→ **THE PROBLEM**
Search the material below for the string "list" and extract each line that has it.

→ **DATASET RECORDS**

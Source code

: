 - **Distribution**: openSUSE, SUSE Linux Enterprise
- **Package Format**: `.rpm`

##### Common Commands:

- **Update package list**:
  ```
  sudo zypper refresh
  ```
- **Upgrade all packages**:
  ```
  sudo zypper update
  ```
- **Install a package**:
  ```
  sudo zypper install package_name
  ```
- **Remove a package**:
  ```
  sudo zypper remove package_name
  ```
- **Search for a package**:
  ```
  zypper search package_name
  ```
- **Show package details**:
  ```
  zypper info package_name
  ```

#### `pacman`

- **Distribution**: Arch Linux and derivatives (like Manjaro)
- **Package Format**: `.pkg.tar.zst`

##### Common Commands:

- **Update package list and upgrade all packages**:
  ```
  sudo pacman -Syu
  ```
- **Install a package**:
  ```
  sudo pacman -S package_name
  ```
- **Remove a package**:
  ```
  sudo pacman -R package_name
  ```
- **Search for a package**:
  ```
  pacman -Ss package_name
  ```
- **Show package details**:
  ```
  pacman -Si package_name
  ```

→ **REPLY TO THE EXERCISE**
- **Update package list**:
- **Update package list and upgrade all packages**:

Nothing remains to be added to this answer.